The type is an instance of IsString and IsList, which allow OverloadedStrings
for string literal, and fromList
to convert a [Char] (Prelude String) to a packed
representation
{-# LANGUAGE OverloadedStrings #-} s = "Hello World" :: String
s = fromList ("Hello World" :: Prelude.String) :: String
Each unicode code point is represented by a variable encoding of 1 to 4 bytes,
For more information about UTF8: https://en.wikipedia.org/wiki/UTF-8
- data String
- data Encoding
- = ASCII7
- | UTF8
- | UTF16
- | UTF32
- | ISO_8859_1
- fromBytes :: Encoding -> UArray Word8 -> (String, Maybe ValidationFailure, UArray Word8)
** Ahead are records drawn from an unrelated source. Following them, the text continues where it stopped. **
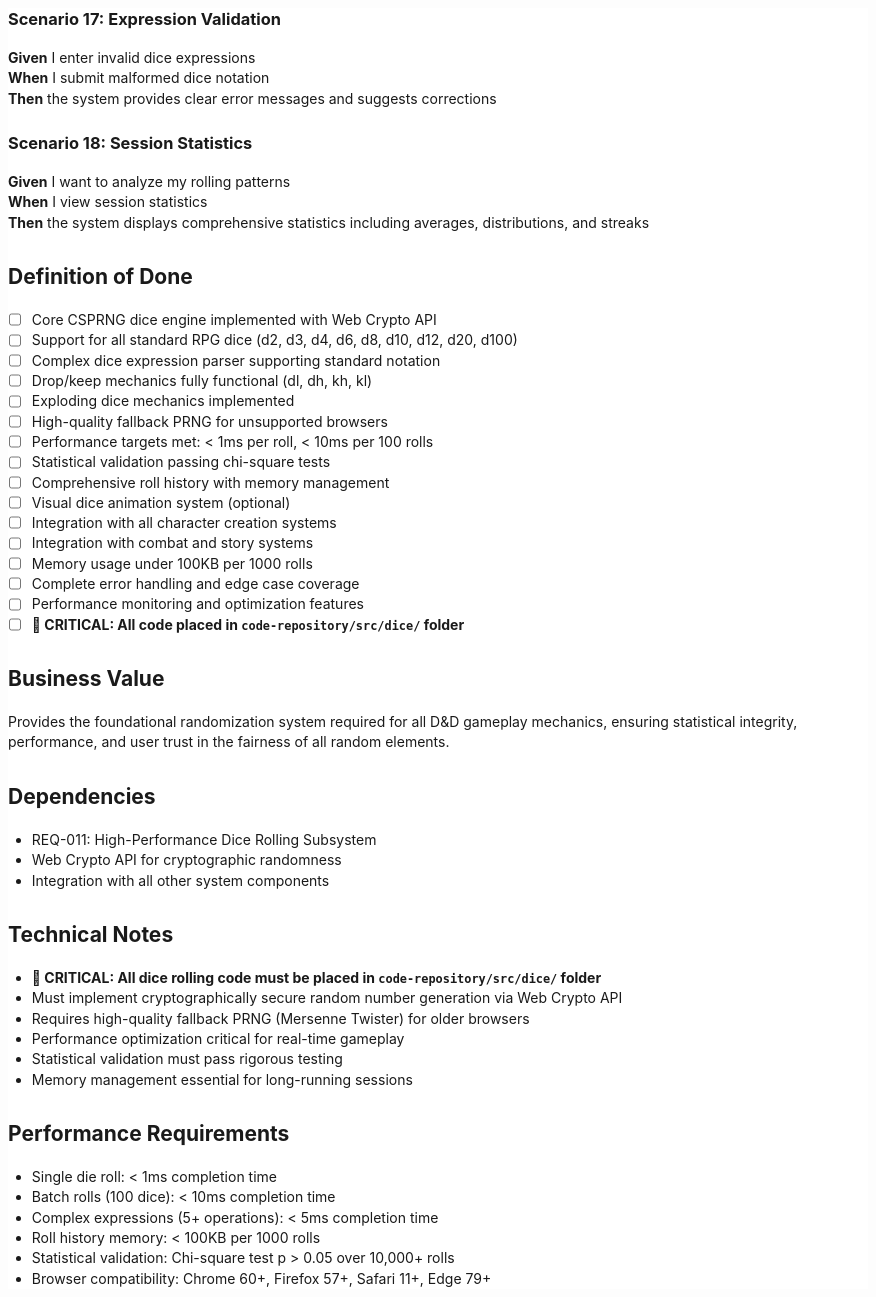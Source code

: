 ### Scenario 17: Expression Validation
**Given** I enter invalid dice expressions  
**When** I submit malformed dice notation  
**Then** the system provides clear error messages and suggests corrections

### Scenario 18: Session Statistics
**Given** I want to analyze my rolling patterns  
**When** I view session statistics  
**Then** the system displays comprehensive statistics including averages, distributions, and streaks

## Definition of Done
- [ ] Core CSPRNG dice engine implemented with Web Crypto API
- [ ] Support for all standard RPG dice (d2, d3, d4, d6, d8, d10, d12, d20, d100)
- [ ] Complex dice expression parser supporting standard notation
- [ ] Drop/keep mechanics fully functional (dl, dh, kh, kl)
- [ ] Exploding dice mechanics implemented
- [ ] High-quality fallback PRNG for unsupported browsers
- [ ] Performance targets met: < 1ms per roll, < 10ms per 100 rolls
- [ ] Statistical validation passing chi-square tests
- [ ] Comprehensive roll history with memory management
- [ ] Visual dice animation system (optional)
- [ ] Integration with all character creation systems
- [ ] Integration with combat and story systems
- [ ] Memory usage under 100KB per 1000 rolls
- [ ] Complete error handling and edge case coverage
- [ ] Performance monitoring and optimization features
- [ ] **🚨 CRITICAL: All code placed in `code-repository/src/dice/` folder**

## Business Value
Provides the foundational randomization system required for all D&D gameplay mechanics, ensuring statistical integrity, performance, and user trust in the fairness of all random elements.

## Dependencies
- REQ-011: High-Performance Dice Rolling Subsystem
- Web Crypto API for cryptographic randomness
- Integration with all other system components

## Technical Notes
- **🚨 CRITICAL: All dice rolling code must be placed in `code-repository/src/dice/` folder**
- Must implement cryptographically secure random number generation via Web Crypto API
- Requires high-quality fallback PRNG (Mersenne Twister) for older browsers
- Performance optimization critical for real-time gameplay
- Statistical validation must pass rigorous testing
- Memory management essential for long-running sessions

## Performance Requirements
- Single die roll: < 1ms completion time
- Batch rolls (100 dice): < 10ms completion time
- Complex expressions (5+ operations): < 5ms completion time
- Roll history memory: < 100KB per 1000 rolls
- Statistical validation: Chi-square test p > 0.05 over 10,000+ rolls
- Browser compatibility: Chrome 60+, Firefox 57+, Safari 11+, Edge 79+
- fromBytesLenient :: UArray Word8 -> (String, UArray Word8)
- fromBytesUnsafe :: UArray Word8 -> String
- toBytes :: Encoding -> String -> UArray Word8
- data ValidationFailure
- lines :: String -> [String]
- words :: String -> [String]
Documentation
Opaque packed array of characters in the UTF8 encoding
Instances
IsList String # | |
Eq String # | |
Data String # | |
Ord String # | |
Show String # | |
IsString String # | |
Monoid String # | |
Buildable String # | |
InnerFunctor String # | |
Collection String # | |
Sequential String # | |
Zippable String # | |
Hashable String # | |
type Item String # | |
type Element String # | |
type Mutable String # | |
type Step String # | |
Constructors
ASCII7 | |
UTF8 | |
UTF16 | |
UTF32 | |
ISO_8859_1 |
fromBytes :: Encoding -> UArray Word8 -> (String, Maybe ValidationFailure, UArray Word8) #
Convert a ByteArray to a string assuming a specific encoding.
It returns a 3-tuple of:
- The string that has been succesfully converted without any error
- An optional validation error
- The remaining buffer that hasn't been processed (either as a result of an error, or because the encoded sequence is not fully available)
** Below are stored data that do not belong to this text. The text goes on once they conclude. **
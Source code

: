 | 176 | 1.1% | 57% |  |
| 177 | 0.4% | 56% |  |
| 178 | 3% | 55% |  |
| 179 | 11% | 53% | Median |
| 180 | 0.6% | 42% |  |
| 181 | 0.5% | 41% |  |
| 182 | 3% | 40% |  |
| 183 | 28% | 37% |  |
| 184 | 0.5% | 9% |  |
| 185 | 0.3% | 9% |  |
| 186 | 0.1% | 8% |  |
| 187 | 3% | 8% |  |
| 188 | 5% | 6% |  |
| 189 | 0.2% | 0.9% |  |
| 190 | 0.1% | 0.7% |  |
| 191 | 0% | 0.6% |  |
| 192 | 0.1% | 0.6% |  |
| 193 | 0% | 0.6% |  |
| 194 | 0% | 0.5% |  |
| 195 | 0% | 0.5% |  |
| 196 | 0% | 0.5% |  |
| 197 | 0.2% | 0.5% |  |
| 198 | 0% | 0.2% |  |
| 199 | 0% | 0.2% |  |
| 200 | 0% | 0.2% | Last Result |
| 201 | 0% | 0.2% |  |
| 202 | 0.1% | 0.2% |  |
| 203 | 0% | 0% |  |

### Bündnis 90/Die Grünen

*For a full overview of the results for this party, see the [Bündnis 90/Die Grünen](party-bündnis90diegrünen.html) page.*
Considering a stream of data that is fetched chunk by chunk, it's valid to assume that some sequence might fall in a chunk boundary. When converting chunks, if the error is Nothing and the remaining buffer is not empty, then this buffer need to be prepended to the next chunk
fromBytesLenient :: UArray Word8 -> (String, UArray Word8) #
Convert a UTF8 array of bytes to a String.
If there's any error in the stream, it will automatically insert replacement bytes to replace invalid sequences.
In the case of sequence that fall in the middle of 2 chunks, the remaining buffer is supposed to be preprended to the next chunk, and resume the parsing.
fromBytesUnsafe :: UArray Word8 -> String #
Convert a Byte Array representing UTF8 data directly to a string without checking for UTF8 validity
If the input contains invalid sequences, it will trigger runtime async errors when processing data.
In doubt, use fromBytes
toBytes :: Encoding -> String -> UArray Word8 #
Convert a String to a bytearray in a specific encoding
if the encoding is UTF8, the underlying buffer is returned without extra allocation or any processing
In any other encoding, some allocation and processing are done to convert.